Il cloridrato di cocaina, che corrisponde all’estratto delle foglie di coca, è la sostanza che viene venduta e che poi viene assunta come droga. Storicamente la cocaina è stata utilizzata soprattutto in contesti elitari o in ambito intellettuale, ed è solo nel corso degli anni più recenti che, almeno nei Paesi occidentali, essa ha raggiunto anche le classi con minore disponibilità economica. Il suo aspetto è quello di una polvere cristallina e bianca, che non dà tolleranza, ma dipendenza: in genere viene inalata tramite il naso, cioè sniffata, ma più raramente può anche essere assunta per via endovenosa: in pratica, iniettata in vena. A seconda che sia sniffata o iniettata, la cocaina genera effetti differenti, anche dal punto di vista della durata.

L’astinenza da cocaina

La cocaina si dimostra un eccitante molto potente: di conseguenza, i consumatori di questa droga hanno la tendenza a richiederne quantità sempre più elevate. Ecco, quindi, che si innesca un meccanismo di dipendenza, che consiste nella necessità di consumare dosi sempre più consistenti allo scopo di avere un effetto di pari intensità. Il mancato consumo provoca l’astinenza da cocaina, che si può concretizzare in modi e sintomi differenti, dal dolore ai muscoli ai tremori, passando per la sensazione di inquietudine, la sonnolenza e la depressione. Questa è la ragione per la quale l’astinenza porta al desiderio di consumare altra cocaina.

Disintossicazione: la terapia per l’astinenza

Per quel che riguarda l’astinenza, invece, non ci sono terapie specifiche su cui si possa contare: i medicinali che vengono utilizzati sono scelti per la loro capacità di limitare il craving per la sostanza, ma non è detto che l’obiettivo venga sempre raggiunto. Nel novero dei farmaci impiegati per l’astinenza da cocaina ci sono gli antidepressivi, gli agonisti dopaminergici e gli stabilizzatori dell’umore. Ovviamente è molto importante anche prevenire le recidive, e a questo scopo la terapia farmacologica deve essere affiancata a un percorso terapeutico di tipo cognitivo comportamentale.

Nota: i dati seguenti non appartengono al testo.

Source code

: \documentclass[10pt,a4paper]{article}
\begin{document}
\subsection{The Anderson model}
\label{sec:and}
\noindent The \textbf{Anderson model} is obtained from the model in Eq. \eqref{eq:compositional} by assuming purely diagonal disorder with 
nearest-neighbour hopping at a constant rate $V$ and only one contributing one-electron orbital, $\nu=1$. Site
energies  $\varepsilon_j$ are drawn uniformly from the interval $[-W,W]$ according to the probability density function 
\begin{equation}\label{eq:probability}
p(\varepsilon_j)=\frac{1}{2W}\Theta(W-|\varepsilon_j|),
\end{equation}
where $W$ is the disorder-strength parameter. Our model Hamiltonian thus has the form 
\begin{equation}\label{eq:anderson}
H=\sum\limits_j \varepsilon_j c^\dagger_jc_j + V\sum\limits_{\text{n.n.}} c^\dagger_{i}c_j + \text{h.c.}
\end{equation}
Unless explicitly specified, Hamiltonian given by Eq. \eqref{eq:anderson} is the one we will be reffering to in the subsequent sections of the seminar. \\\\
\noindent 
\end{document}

Cosa comporta fare uso di Cocaina

È chiaro che un consumo sempre più elevato di cocaina comporta rischi notevoli: in particolare quello dell’overdose, da cui può derivare addirittura la morte, causata da una paralisi respiratoria, dalle convulsioni o da un arresto cardiaco. Ma un utilizzo prolungato può essere anche alla base di stati di psicosi, di allucinazioni o di paranoia. Tutti questi rischi aumentano per effetto della mescolanza con altre droghe o con bevande alcoliche. In particolare, l’alcol può essere causa di aggressività.

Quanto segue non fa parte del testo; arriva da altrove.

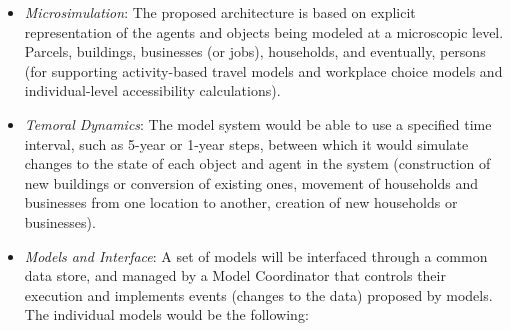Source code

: \begin{itemize}
\item \emph{Microsimulation}: The proposed architecture is based on explicit representation of the agents and objects being modeled at a microscopic level.  Parcels, buildings, businesses (or jobs), households, and eventually, persons (for supporting activity-based travel models and workplace choice models and individual-level accessibility calculations).

\item \emph{Temoral Dynamics}: The model system would be able to use a specified time interval, such as 5-year or 1-year steps, between which it would simulate changes to the state of each object and agent in the system (construction of new buildings or conversion of existing ones, movement of households and businesses from one location to another, creation of new households or businesses).

\item \emph{Models and Interface}: A set of models will be interfaced through a common data store, and managed by a Model Coordinator that controls their execution and implements events (changes to the data) proposed by models.  The individual models would be the following:


\end{itemize}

L’overdose e altri effetti dell’assunzione di cocaina

Quando le dosi di cocaina che vengono assunte sono molto elevate, si possono innescare conseguenze indesiderate che spaziano dalla paranoia alla labilità emozionale; altri effetti della cocaina sono il panico, l’irritabilità e la sensazione di irrequietezza, ma anche un comportamento ripetitivo e stereotipato. Nel momento in cui le dosi diventano ancora maggiori, poi, la paranoia può essere accompagnata da stati di ansia intensa e depressione respiratoria, oltre a ipertermia e ipereccitabilità ventricolare. È possibile anche la comparsa di tachicardia, di ipertensione arteriosa e di allucinazioni. In caso di sovradosaggio, infine, la cocaina può essere alla base di convulsioni, ictus, infarto o insufficienza cardiaca acuta.

Il crack e il freebase

Quando la cocaina cloridrato viene mescolata con il bicarbonato di sodio, si ha a che fare con il crack, che determina effetti decisamente intensi e più o meno immediati. Esso, per altro, è causa di una forte dipendenza, sia a livello fisico che dal punto di vista psichico. La forma base della cocaina cloridrato prende il nome di freebase, e può essere ottenuta facendo sciogliere in acqua la cocaina e poi aggiungendo ammoniaca; la preparazione è piuttosto pericolosa e prevede anche il ricorso all’etere etilico.